NCSA Home
Contact Us Intranet

SGI Altix UV Running Jobs FAQ

User Information Home
Data
Security
Allocations
Consulting
Training

NCSA's Help Desk is available 24 hours a day, seven days a week, 365 days a year:
help.ncsa.illinois.edu
217-244-0710
help@ncsa.illinois.edu

 

I have a job in the queue and it's not running yet--why?

    At NCSA, we run the same job scheduling package with all of our batch systems. The scheduling of jobs is based on first-in, first-out [FIFO] but with some important modifications to make sure that all jobs and users get a fair chance to run. Some of the various scenarios you may observe are explained here.

    Q: Why are many machines or resources currently idle?

    A: In the time period before a large cpu-count job starts, it always looks this way. A large cpu-count job will probably be starting very soon and the idle resources will be used once again.

    Q: User X just submitted a job like mine after my job and their job has started, why?

    A: Our scheduler "remembers" how many jobs have been run by each user for a while. If User X has run few jobs recently, and you've run more, then User X will get more priority so that they can catch up and everyone gets a fair-share of the system.

    The scheduler will also backfill smaller and shorter jobs to utilize any idle resources.

    Q: How can I get a test, debug, or any of my jobs to start sooner--I really need to try something out now!

    A: The debug queue is available for small cpu jobs. In addition, because the scheduler has to let resources sit idle before starting any large [many cpu] job, you can try to take advantage of that situation by submitting a job that requests short walltime.

    Q: I don't understand why my job hasn't started. How can anyone get work done when the queues are so busy?

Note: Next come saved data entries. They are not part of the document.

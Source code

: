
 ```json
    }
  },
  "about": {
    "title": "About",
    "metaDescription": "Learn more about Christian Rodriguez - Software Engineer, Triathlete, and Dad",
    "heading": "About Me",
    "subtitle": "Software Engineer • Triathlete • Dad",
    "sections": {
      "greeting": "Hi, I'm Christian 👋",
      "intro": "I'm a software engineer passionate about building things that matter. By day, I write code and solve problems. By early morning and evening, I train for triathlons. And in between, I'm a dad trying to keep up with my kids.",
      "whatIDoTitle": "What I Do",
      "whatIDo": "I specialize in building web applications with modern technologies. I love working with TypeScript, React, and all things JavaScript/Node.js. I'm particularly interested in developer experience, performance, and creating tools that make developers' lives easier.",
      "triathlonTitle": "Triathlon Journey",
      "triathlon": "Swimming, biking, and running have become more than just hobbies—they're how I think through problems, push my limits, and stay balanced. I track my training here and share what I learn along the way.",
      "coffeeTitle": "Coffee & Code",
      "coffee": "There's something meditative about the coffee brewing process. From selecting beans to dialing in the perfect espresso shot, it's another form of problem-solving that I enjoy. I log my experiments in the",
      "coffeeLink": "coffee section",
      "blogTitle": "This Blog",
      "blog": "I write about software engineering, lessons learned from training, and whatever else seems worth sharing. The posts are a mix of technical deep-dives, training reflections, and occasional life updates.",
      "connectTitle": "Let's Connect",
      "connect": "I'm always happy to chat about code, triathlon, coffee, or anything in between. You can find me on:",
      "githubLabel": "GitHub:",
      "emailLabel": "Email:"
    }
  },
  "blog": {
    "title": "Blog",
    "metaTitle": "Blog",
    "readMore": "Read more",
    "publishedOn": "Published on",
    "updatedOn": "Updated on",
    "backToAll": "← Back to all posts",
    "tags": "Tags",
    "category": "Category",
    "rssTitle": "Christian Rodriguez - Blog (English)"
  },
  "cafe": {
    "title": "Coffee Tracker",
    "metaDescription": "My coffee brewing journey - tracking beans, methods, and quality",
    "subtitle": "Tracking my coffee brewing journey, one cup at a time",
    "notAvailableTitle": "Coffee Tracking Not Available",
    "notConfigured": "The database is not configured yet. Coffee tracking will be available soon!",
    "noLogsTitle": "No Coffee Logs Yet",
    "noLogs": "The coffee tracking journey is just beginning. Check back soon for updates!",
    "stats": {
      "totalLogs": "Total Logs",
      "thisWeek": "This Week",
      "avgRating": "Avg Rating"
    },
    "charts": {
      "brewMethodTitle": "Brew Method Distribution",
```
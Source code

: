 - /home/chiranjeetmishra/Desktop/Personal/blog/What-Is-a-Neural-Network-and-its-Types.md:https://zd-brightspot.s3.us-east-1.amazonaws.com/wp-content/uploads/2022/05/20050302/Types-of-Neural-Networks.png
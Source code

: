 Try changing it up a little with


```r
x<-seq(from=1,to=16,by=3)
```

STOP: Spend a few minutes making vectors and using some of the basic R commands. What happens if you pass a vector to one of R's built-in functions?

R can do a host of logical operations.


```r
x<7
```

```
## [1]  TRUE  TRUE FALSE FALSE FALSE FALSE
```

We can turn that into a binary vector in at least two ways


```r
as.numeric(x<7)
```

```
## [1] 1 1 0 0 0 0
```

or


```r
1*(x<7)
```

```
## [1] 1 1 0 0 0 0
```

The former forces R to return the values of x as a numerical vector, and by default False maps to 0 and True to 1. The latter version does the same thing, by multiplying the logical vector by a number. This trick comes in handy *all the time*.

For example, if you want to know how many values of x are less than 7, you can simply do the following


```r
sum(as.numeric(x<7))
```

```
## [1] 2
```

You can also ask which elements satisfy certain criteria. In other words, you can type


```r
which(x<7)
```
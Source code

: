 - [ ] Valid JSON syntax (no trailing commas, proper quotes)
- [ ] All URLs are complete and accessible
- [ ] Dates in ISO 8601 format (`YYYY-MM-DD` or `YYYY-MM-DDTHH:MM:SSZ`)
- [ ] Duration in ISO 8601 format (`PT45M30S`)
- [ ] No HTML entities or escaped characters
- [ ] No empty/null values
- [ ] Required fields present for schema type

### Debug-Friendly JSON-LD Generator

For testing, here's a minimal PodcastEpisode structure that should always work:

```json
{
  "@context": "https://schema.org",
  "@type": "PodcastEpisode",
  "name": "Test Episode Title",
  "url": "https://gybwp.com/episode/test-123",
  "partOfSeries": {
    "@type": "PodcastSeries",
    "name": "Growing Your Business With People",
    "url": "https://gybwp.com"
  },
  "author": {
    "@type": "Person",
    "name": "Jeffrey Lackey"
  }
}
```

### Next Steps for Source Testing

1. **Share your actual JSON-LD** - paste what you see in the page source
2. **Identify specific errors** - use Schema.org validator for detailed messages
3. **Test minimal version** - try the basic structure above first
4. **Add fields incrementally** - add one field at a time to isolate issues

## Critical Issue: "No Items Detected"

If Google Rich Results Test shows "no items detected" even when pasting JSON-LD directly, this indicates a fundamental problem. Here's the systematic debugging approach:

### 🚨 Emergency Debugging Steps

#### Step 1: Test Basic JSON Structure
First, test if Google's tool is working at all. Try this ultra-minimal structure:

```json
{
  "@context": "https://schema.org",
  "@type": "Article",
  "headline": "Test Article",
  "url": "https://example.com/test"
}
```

    A: See the output of the qs command. It shows the queued jobs along with the time they've been waiting in the queue. You can compare your jobs to jobs that have waited a similar time and determine that other users' experience is in common with yours.

I have an account and can login, but why do I get the message saying I have no accounts that can be used for batch jobs on this system when I try to submit jobs?

    This is probably because your account is expired or overused. You can use the batch_accts command to check your accounts.

    You can also check details of your allocation and usage on the TeraGrid Portal or using the TeraGrid tgusage command.

I get the error message "qsub: illegal -N value " when I submit a PBS job. What does this mean?

    This error message occurs when the jobname specified in the -N option is > 15 characters long. If your batch script does not specify the -N option, the name of the batch script is used as the jobname, so the above limitations will apply for the batch script name in this case.

I get a warning message "Warning: no access to tty (Bad file descriptor). Thus no job control in this shell." in my stdout file when I run a batch job.

    This message is harmless and can safely be ignored. It just means that there is no interactive shell access for this job.

What is NCSA's refund policy for lost jobs?

Why does the qsub command give illegal resource value error?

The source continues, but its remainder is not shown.